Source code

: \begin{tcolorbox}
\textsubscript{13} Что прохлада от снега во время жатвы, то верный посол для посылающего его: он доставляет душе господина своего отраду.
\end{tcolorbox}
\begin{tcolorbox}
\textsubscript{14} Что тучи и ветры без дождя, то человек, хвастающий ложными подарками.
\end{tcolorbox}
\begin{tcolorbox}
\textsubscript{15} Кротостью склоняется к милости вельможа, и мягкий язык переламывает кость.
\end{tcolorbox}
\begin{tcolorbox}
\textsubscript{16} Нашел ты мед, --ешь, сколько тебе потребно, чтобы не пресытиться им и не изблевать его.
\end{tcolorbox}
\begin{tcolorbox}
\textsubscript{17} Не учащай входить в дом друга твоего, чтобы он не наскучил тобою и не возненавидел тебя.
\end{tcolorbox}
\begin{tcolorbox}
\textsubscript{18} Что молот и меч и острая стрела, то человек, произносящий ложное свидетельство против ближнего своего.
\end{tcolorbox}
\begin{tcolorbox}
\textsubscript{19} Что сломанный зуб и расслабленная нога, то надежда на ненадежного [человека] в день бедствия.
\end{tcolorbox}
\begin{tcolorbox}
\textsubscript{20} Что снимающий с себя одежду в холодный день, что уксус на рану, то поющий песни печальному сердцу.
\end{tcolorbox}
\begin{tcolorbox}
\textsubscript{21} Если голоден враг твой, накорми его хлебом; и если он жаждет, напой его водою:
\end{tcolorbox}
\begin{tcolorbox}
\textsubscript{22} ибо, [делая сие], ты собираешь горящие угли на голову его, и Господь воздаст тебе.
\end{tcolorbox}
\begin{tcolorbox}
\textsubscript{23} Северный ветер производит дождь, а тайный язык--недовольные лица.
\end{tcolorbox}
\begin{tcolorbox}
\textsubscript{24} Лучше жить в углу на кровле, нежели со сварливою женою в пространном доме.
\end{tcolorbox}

• • • • • • •

WHAT THE TASK REQUIRES:
When a line in the material above includes the word "тебе", copy that line.

TASK RESPONSE:
\textsubscript{16} Нашел ты мед, --ешь, сколько тебе потребно, чтобы не пресытиться им и не изблевать его.
\textsubscript{22} ибо, [делая сие], ты собираешь горящие угли на голову его, и Господь воздаст тебе.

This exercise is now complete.